Unblocking The Blockchain
Singapore-based Bluzelle is demystifying blockchain by letting businesses do their own thing
PHOTO CREDIT: Courtesy Company
To the uninitiated, a conversation about bitcoin—the cryptocurrency created by Satoshi Nakamoto in 2009 that’s causing waves of disruption everywhere—can be a mind trip. Delve deeper into the blockchain algorithm and there’s a good chance you’ll come out of the chat mystified.
A May 2016 Deloitte report entitled “Out of the Blocks” reveals 43% of respondents are still at the learning stages of their blockchain journey, with 60% still looking at old fashioned uses like international money transfers. Enter Singapore-based fintech start-up Bluzelle.

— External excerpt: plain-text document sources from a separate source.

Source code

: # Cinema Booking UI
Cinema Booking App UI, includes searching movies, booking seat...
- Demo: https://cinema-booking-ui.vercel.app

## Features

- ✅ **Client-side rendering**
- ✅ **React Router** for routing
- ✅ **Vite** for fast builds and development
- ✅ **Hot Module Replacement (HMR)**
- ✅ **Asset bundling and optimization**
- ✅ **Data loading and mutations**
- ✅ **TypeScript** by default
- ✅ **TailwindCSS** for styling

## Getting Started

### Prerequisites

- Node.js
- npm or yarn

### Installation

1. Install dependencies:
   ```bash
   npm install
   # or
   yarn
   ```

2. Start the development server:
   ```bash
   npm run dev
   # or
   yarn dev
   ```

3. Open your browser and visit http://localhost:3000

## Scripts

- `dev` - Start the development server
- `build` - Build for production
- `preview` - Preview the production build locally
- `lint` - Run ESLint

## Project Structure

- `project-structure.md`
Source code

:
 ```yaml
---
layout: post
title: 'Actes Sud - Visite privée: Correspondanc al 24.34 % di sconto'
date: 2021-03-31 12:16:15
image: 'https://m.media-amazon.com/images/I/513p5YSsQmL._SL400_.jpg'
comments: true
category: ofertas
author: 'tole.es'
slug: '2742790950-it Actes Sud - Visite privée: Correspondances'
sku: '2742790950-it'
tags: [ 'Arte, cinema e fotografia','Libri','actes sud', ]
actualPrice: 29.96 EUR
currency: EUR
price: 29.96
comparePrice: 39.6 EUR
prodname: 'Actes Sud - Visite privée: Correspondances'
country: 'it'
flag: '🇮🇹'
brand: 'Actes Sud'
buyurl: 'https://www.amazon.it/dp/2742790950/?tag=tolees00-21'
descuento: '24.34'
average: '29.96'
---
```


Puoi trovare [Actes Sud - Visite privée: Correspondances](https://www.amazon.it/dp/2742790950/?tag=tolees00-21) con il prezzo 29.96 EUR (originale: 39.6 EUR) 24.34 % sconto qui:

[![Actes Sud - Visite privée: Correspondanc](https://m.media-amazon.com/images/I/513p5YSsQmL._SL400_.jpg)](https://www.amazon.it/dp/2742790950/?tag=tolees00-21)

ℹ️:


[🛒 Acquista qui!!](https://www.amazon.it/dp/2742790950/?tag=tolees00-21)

“When we first started in Canada in 2014, we were practically focused on payment systems using the blockchain, but as we immersed ourselves more in the technology and the market, we realized that where it’s really needed is in the enterprise space of business. You see these big businesses want to start leveraging the blockchain, but nobody was really able to provide the software to help them bring that down,” says 39-year-old Bluzelle co-founder and CEO Pavel Bains.

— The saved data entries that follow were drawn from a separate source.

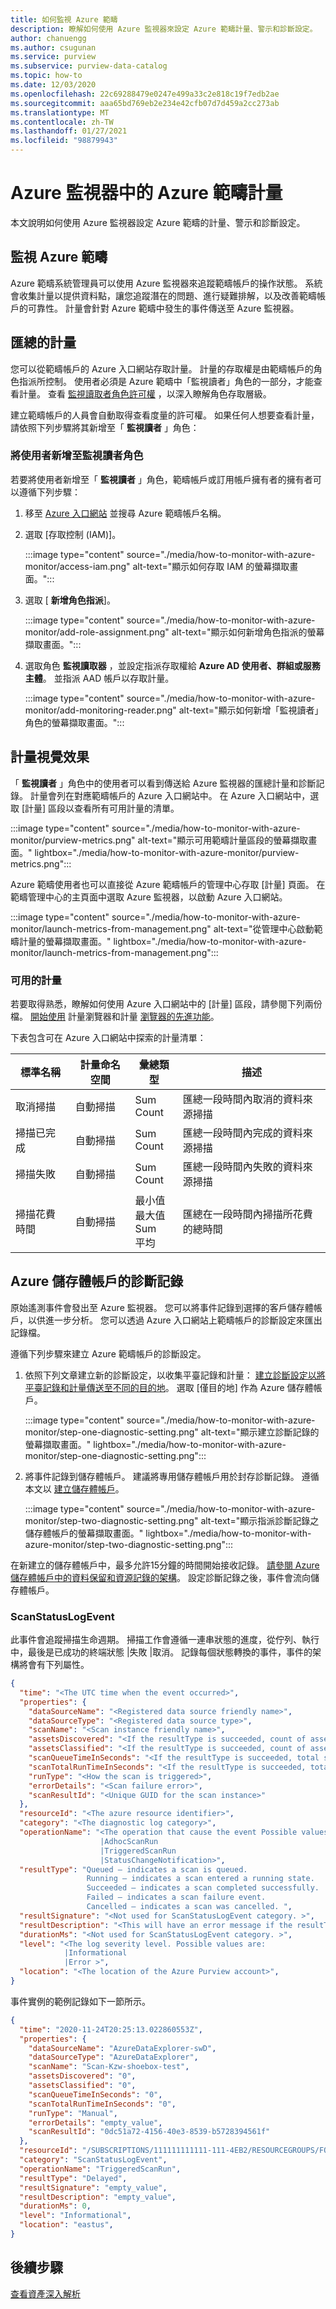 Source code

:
 ```yaml
---
title: 如何監視 Azure 範疇
description: 瞭解如何使用 Azure 監視器來設定 Azure 範疇計量、警示和診斷設定。
author: chanuengg
ms.author: csugunan
ms.service: purview
ms.subservice: purview-data-catalog
ms.topic: how-to
ms.date: 12/03/2020
ms.openlocfilehash: 22c69288479e0247e499a33c2e818c19f7edb2ae
ms.sourcegitcommit: aaa65bd769eb2e234e42cfb07d7d459a2cc273ab
ms.translationtype: MT
ms.contentlocale: zh-TW
ms.lasthandoff: 01/27/2021
ms.locfileid: "98879943"
---
```

# <a name="azure-purview-metrics-in-azure-monitor"></a>Azure 監視器中的 Azure 範疇計量

本文說明如何使用 Azure 監視器設定 Azure 範疇的計量、警示和診斷設定。

## <a name="monitor-azure-purview"></a>監視 Azure 範疇

Azure 範疇系統管理員可以使用 Azure 監視器來追蹤範疇帳戶的操作狀態。 系統會收集計量以提供資料點，讓您追蹤潛在的問題、進行疑難排解，以及改善範疇帳戶的可靠性。 計量會針對 Azure 範疇中發生的事件傳送至 Azure 監視器。

## <a name="aggregated-metrics"></a>匯總的計量

您可以從範疇帳戶的 Azure 入口網站存取計量。 計量的存取權是由範疇帳戶的角色指派所控制。 使用者必須是 Azure 範疇中「監視讀者」角色的一部分，才能查看計量。 查看 [監視讀取者角色許可權](../azure-monitor/platform/roles-permissions-security.md#built-in-monitoring-roles) ，以深入瞭解角色存取層級。

建立範疇帳戶的人員會自動取得查看度量的許可權。 如果任何人想要查看計量，請依照下列步驟將其新增至「 **監視讀者** 」角色：

### <a name="add-a-user-to-the-monitoring-reader-role"></a>將使用者新增至監視讀者角色

若要將使用者新增至「 **監視讀者** 」角色，範疇帳戶或訂用帳戶擁有者的擁有者可以遵循下列步驟：

1. 移至 [Azure 入口網站](https://portal.azure.com) 並搜尋 Azure 範疇帳戶名稱。

2. 選取 [存取控制 (IAM)]。

   :::image type="content" source="./media/how-to-monitor-with-azure-monitor/access-iam.png" alt-text="顯示如何存取 IAM 的螢幕擷取畫面。":::

3. 選取 [ **新增角色指派**]。

   :::image type="content" source="./media/how-to-monitor-with-azure-monitor/add-role-assignment.png" alt-text="顯示如何新增角色指派的螢幕擷取畫面。":::

4. 選取角色 **監視讀取器** ，並設定指派存取權給 **Azure AD 使用者、群組或服務主體**。 並指派 AAD 帳戶以存取計量。  

   :::image type="content" source="./media/how-to-monitor-with-azure-monitor/add-monitoring-reader.png" alt-text="顯示如何新增「監視讀者」角色的螢幕擷取畫面。":::

## <a name="metrics-visualization"></a>計量視覺效果

「 **監視讀者** 」角色中的使用者可以看到傳送給 Azure 監視器的匯總計量和診斷記錄。 計量會列在對應範疇帳戶的 Azure 入口網站中。 在 Azure 入口網站中，選取 [計量] 區段以查看所有可用計量的清單。

   :::image type="content" source="./media/how-to-monitor-with-azure-monitor/purview-metrics.png" alt-text="顯示可用範疇計量區段的螢幕擷取畫面。" lightbox="./media/how-to-monitor-with-azure-monitor/purview-metrics.png":::

Azure 範疇使用者也可以直接從 Azure 範疇帳戶的管理中心存取 [計量] 頁面。 在範疇管理中心的主頁面中選取 Azure 監視器，以啟動 Azure 入口網站。

   :::image type="content" source="./media/how-to-monitor-with-azure-monitor/launch-metrics-from-management.png" alt-text="從管理中心啟動範疇計量的螢幕擷取畫面。" lightbox="./media/how-to-monitor-with-azure-monitor/launch-metrics-from-management.png":::

### <a name="available-metrics"></a>可用的計量

若要取得熟悉，瞭解如何使用 Azure 入口網站中的 [計量] 區段，請參閱下列兩份檔。 [開始使用](../azure-monitor/platform/metrics-getting-started.md) 計量瀏覽器和計量 [瀏覽器的先進功能](../azure-monitor/platform/metrics-charts.md)。

下表包含可在 Azure 入口網站中探索的計量清單：

| 標準名稱 | 計量命名空間 | 彙總類型 | 描述 |
| ------------------- | ------------------- | ------------------- | ----------------- |
| 取消掃描 | 自動掃描 | Sum <br> Count | 匯總一段時間內取消的資料來源掃描 |
| 掃描已完成 | 自動掃描 | Sum <br> Count | 匯總一段時間內完成的資料來源掃描 |
| 掃描失敗 | 自動掃描 | Sum <br> Count | 匯總一段時間內失敗的資料來源掃描 |
| 掃描花費時間 | 自動掃描 | 最小值 <br> 最大值 <br> Sum <br> 平均 | 匯總在一段時間內掃描所花費的總時間 |

## <a name="diagnostic-logs-to-azure-storage-account"></a>Azure 儲存體帳戶的診斷記錄

原始遙測事件會發出至 Azure 監視器。 您可以將事件記錄到選擇的客戶儲存體帳戶，以供進一步分析。 您可以透過 Azure 入口網站上範疇帳戶的診斷設定來匯出記錄檔。

遵循下列步驟來建立 Azure 範疇帳戶的診斷設定。

1. 依照下列文章建立新的診斷設定，以收集平臺記錄和計量： [建立診斷設定以將平臺記錄和計量傳送至不同的目的地](../azure-monitor/platform/diagnostic-settings.md)。 選取 [僅目的地] 作為 Azure 儲存體帳戶。

   :::image type="content" source="./media/how-to-monitor-with-azure-monitor/step-one-diagnostic-setting.png" alt-text="顯示建立診斷記錄的螢幕擷取畫面。" lightbox="./media/how-to-monitor-with-azure-monitor/step-one-diagnostic-setting.png":::

2. 將事件記錄到儲存體帳戶。 建議將專用儲存體帳戶用於封存診斷記錄。 遵循本文以 [建立儲存體帳戶](../storage/common/storage-account-create.md?tabs=azure-portal)。

   :::image type="content" source="./media/how-to-monitor-with-azure-monitor/step-two-diagnostic-setting.png" alt-text="顯示指派診斷記錄之儲存體帳戶的螢幕擷取畫面。" lightbox="./media/how-to-monitor-with-azure-monitor/step-two-diagnostic-setting.png":::

在新建立的儲存體帳戶中，最多允許15分鐘的時間開始接收記錄。 [請參閱 Azure 儲存體帳戶中的資料保留和資源記錄的架構](../azure-monitor/platform/resource-logs.md#send-to-azure-storage)。 設定診斷記錄之後，事件會流向儲存體帳戶。

### <a name="scanstatuslogevent"></a>ScanStatusLogEvent

此事件會追蹤掃描生命週期。 掃描工作會遵循一連串狀態的進度，從佇列、執行中，最後是已成功的終端狀態 |失敗 |取消。 記錄每個狀態轉換的事件，事件的架構將會有下列屬性。

```JSON
{
  "time": "<The UTC time when the event occurred>",
  "properties": {
    "dataSourceName": "<Registered data source friendly name>",
    "dataSourceType": "<Registered data source type>",
    "scanName": "<Scan instance friendly name>",
    "assetsDiscovered": "<If the resultType is succeeded, count of assets discovered in scan run>",
    "assetsClassified": "<If the resultType is succeeded, count of assets classified in scan run>",
    "scanQueueTimeInSeconds": "<If the resultType is succeeded, total seconds the scan instance in queue>",
    "scanTotalRunTimeInSeconds": "<If the resultType is succeeded, total seconds the scan took to run>",
    "runType": "<How the scan is triggered>",
    "errorDetails": "<Scan failure error>",
    "scanResultId": "<Unique GUID for the scan instance>"
  },
  "resourceId": "<The azure resource identifier>",
  "category": "<The diagnostic log category>",
  "operationName": "<The operation that cause the event Possible values for ScanStatusLogEvent category are: 
                    |AdhocScanRun 
                    |TriggeredScanRun 
                    |StatusChangeNotification>",
  "resultType": "Queued – indicates a scan is queued. 
                 Running – indicates a scan entered a running state. 
                 Succeeded – indicates a scan completed successfully. 
                 Failed – indicates a scan failure event. 
                 Cancelled – indicates a scan was cancelled. ",
  "resultSignature": "<Not used for ScanStatusLogEvent category. >",
  "resultDescription": "<This will have an error message if the resultType is Failed. >",
  "durationMs": "<Not used for ScanStatusLogEvent category. >",
  "level": "<The log severity level. Possible values are:
            |Informational
            |Error >",
  "location": "<The location of the Azure Purview account>",
}
```

事件實例的範例記錄如下一節所示。

```JSON
{
  "time": "2020-11-24T20:25:13.022860553Z",
  "properties": {
    "dataSourceName": "AzureDataExplorer-swD",
    "dataSourceType": "AzureDataExplorer",
    "scanName": "Scan-Kzw-shoebox-test",
    "assetsDiscovered": "0",
    "assetsClassified": "0",
    "scanQueueTimeInSeconds": "0",
    "scanTotalRunTimeInSeconds": "0",
    "runType": "Manual",
    "errorDetails": "empty_value",
    "scanResultId": "0dc51a72-4156-40e3-8539-b5728394561f"
  },
  "resourceId": "/SUBSCRIPTIONS/111111111111-111-4EB2/RESOURCEGROUPS/FOOBAR-TEST-RG/PROVIDERS/MICROSOFT.PURVIEW/ACCOUNTS/FOOBAR-HEY-TEST-NEW-MANIFEST-EUS",
  "category": "ScanStatusLogEvent",
  "operationName": "TriggeredScanRun",
  "resultType": "Delayed",
  "resultSignature": "empty_value",
  "resultDescription": "empty_value",
  "durationMs": 0,
  "level": "Informational",
  "location": "eastus",
}
```

## <a name="next-steps"></a>後續步驟

[查看資產深入解析](asset-insights.md)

Like what Oracle has done with applications and middleware for database management, Bains wants Bluzelle to do the same for blockchain technology. “The value-add we give is to make blockchain easy for our customers to use. We take all the backend plumbing, the hardware used to build the blockchain product, we run and maintain it, and build the technology platform that does everything for them. All our customers need to focus on, whether they’re an insurer, a bank, or any enterprise, is the application they need for their customers,” says Bains.
Bains’ eureka moment for blockchain was set off by the universal dilemma every husband inevitably faces: his wife’s shopping. “We were based in Vancouver then, and my wife had bought a sari for a thousand dollars,” he relates, surmising it probably cost the woman living in India around $10 to make the sari and sold it to an intermediary for a fraction of the price his wife had paid for the product.

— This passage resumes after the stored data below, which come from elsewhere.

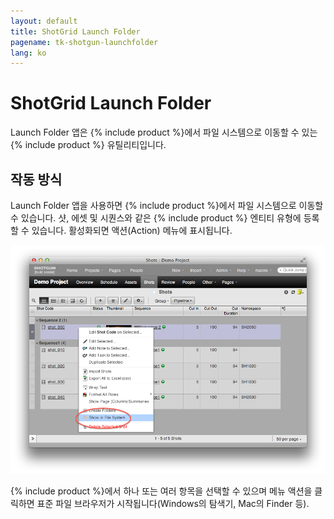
```yaml
---
layout: default
title: ShotGrid Launch Folder
pagename: tk-shotgun-launchfolder
lang: ko
---
```


# ShotGrid Launch Folder

Launch Folder 앱은 {% include product %}에서 파일 시스템으로 이동할 수 있는 {% include product %} 유틸리티입니다.

## 작동 방식

Launch Folder 앱을 사용하면 {% include product %}에서 파일 시스템으로 이동할 수 있습니다. 샷, 에셋 및 시퀀스와 같은 {% include product %} 엔티티 유형에 등록할 수 있습니다. 활성화되면 액션(Action) 메뉴에 표시됩니다.

![fs에 시작 폴더가 표시됨](../images/apps/shotgun-launchfoldershow_in_fs.png)

{% include product %}에서 하나 또는 여러 항목을 선택할 수 있으며 메뉴 액션을 클릭하면 표준 파일 브라우저가 시작됩니다(Windows의 탐색기, Mac의 Finder 등).
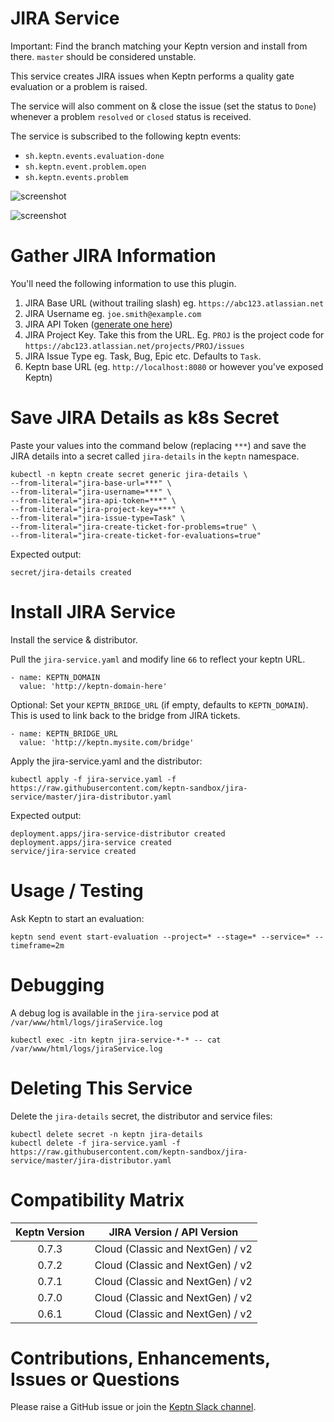 # JIRA Service

Important: Find the branch matching your Keptn version and install from there. `master` should be considered unstable.

This service creates JIRA issues when Keptn performs a quality gate evaluation or a problem is raised.

The service will also comment on & close the issue (set the status to `Done`) whenever a problem `resolved` or `closed` status is received.

The service is subscribed to the following keptn events:

* `sh.keptn.events.evaluation-done`
* `sh.keptn.event.problem.open`
* `sh.keptn.events.problem`

![screenshot](assets/jira-service-1.png)

![screenshot](assets/jira-service-2.png)

# Gather JIRA Information
You'll need the following information to use this plugin.

1. JIRA Base URL (without trailing slash) eg. `https://abc123.atlassian.net`
1. JIRA Username eg. `joe.smith@example.com`
1. JIRA API Token ([generate one here](https://id.atlassian.com/manage/api-tokens))
1. JIRA Project Key. Take this from the URL. Eg. `PROJ` is the project code for `https://abc123.atlassian.net/projects/PROJ/issues`
1. JIRA Issue Type eg. Task, Bug, Epic etc. Defaults to `Task`.
1. Keptn base URL (eg. `http://localhost:8080` or however you've exposed Keptn)

# Save JIRA Details as k8s Secret
Paste your values into the command below (replacing `***`) and save the JIRA details into a secret called `jira-details` in the `keptn` namespace.

```
kubectl -n keptn create secret generic jira-details \
--from-literal="jira-base-url=***" \
--from-literal="jira-username=***" \
--from-literal="jira-api-token=***" \
--from-literal="jira-project-key=***" \
--from-literal="jira-issue-type=Task" \
--from-literal="jira-create-ticket-for-problems=true" \
--from-literal="jira-create-ticket-for-evaluations=true"
```

Expected output:

```
secret/jira-details created
```

# Install JIRA Service
Install the service & distributor.

Pull the `jira-service.yaml` and modify line `66` to reflect your keptn URL.

```
- name: KEPTN_DOMAIN
  value: 'http://keptn-domain-here'
```

Optional: Set your `KEPTN_BRIDGE_URL` (if empty, defaults to `KEPTN_DOMAIN`). This is used to link back to the bridge from JIRA tickets.

```
- name: KEPTN_BRIDGE_URL
  value: 'http://keptn.mysite.com/bridge'
```

Apply the jira-service.yaml and the distributor:
```
kubectl apply -f jira-service.yaml -f https://raw.githubusercontent.com/keptn-sandbox/jira-service/master/jira-distributor.yaml
```

Expected output:

```
deployment.apps/jira-service-distributor created
deployment.apps/jira-service created
service/jira-service created
```

# Usage / Testing
Ask Keptn to start an evaluation:
```
keptn send event start-evaluation --project=* --stage=* --service=* --timeframe=2m
```

# Debugging
A debug log is available in the `jira-service` pod at `/var/www/html/logs/jiraService.log`

```
kubectl exec -itn keptn jira-service-*-* -- cat /var/www/html/logs/jiraService.log
```

# Deleting This Service

Delete the `jira-details` secret, the distributor and service files:

```
kubectl delete secret -n keptn jira-details
kubectl delete -f jira-service.yaml -f https://raw.githubusercontent.com/keptn-sandbox/jira-service/master/jira-distributor.yaml
```

# Compatibility Matrix

| Keptn Version    | JIRA Version / API Version |
|:----------------:|:----------------------:|
|     0.7.3        |            Cloud (Classic and NextGen) / v2          |
|     0.7.2        |            Cloud (Classic and NextGen) / v2          |
|     0.7.1        |            Cloud (Classic and NextGen) / v2          |
|     0.7.0        |            Cloud (Classic and NextGen) / v2          |
|     0.6.1        |            Cloud (Classic and NextGen) / v2          |

# Contributions, Enhancements, Issues or Questions
Please raise a GitHub issue or join the [Keptn Slack channel](https://join.slack.com/t/keptn/shared_invite/enQtNTUxMTQ1MzgzMzUxLWMzNmM1NDc4MmE0MmQ0MDgwYzMzMDc4NjM5ODk0ZmFjNTE2YzlkMGE4NGU5MWUxODY1NTBjNjNmNmI1NWQ1NGY).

“There’s a serious gap there,” states Bains. “I thought about how much more money that woman in India would make if she were to directly transact with my wife, who just wanted a good product. I believe blockchain technology can make that happen,” he says.
Bluzelle was thus born in Canada in July 2014.
A year and a half later in February 2016, Bains and co-founder and CTO Neeraj Murarka—a software engineer and computer systems architect who, like Bains, had worked in Silicon Valley—moved Bluzelle’s main headquarters to Singapore. “We saw that Asia is one of the best growth areas, and we felt it was the right time to go,” he says.
Towards the end of 2016, Bluzelle saw its first enterprise customers and is now going into its Series A round, though industry players caution against valuations for such a nascent technology. Chinese entrepreneur and investor Yin Cao, the founding partner and chief strategy officer of China-based VC Energy Blockchain Labs, says, “It’s very difficult to do valuations of blockchain companies at this point,” says Cao. For his part, he looks first at the team behind the start-up. “First, they should be reliable. Second, there’s genius behind it. And third, and this is a unique attribute I personally look for in entrepreneurs, is there should be purpose beyond money. Whether it’s for a better society or better climates, I find purpose essential because it’s what will drive entrepreneurs to be strong in the face of challenges,” he says.
Bains and his team appear to check all the boxes. A track-and-field athlete, he says running a start-up is quite like running an 800-850 meter track event. “A lot of pain,” he says. “There is no roadmap, there are no rules, so right now we have this culture where we’re trying on things and we’re not afraid to make mistakes. Nobody gets reprimanded for trying. If something breaks, it’s not the end of the world. We just learn from that, and see how we can move forward.”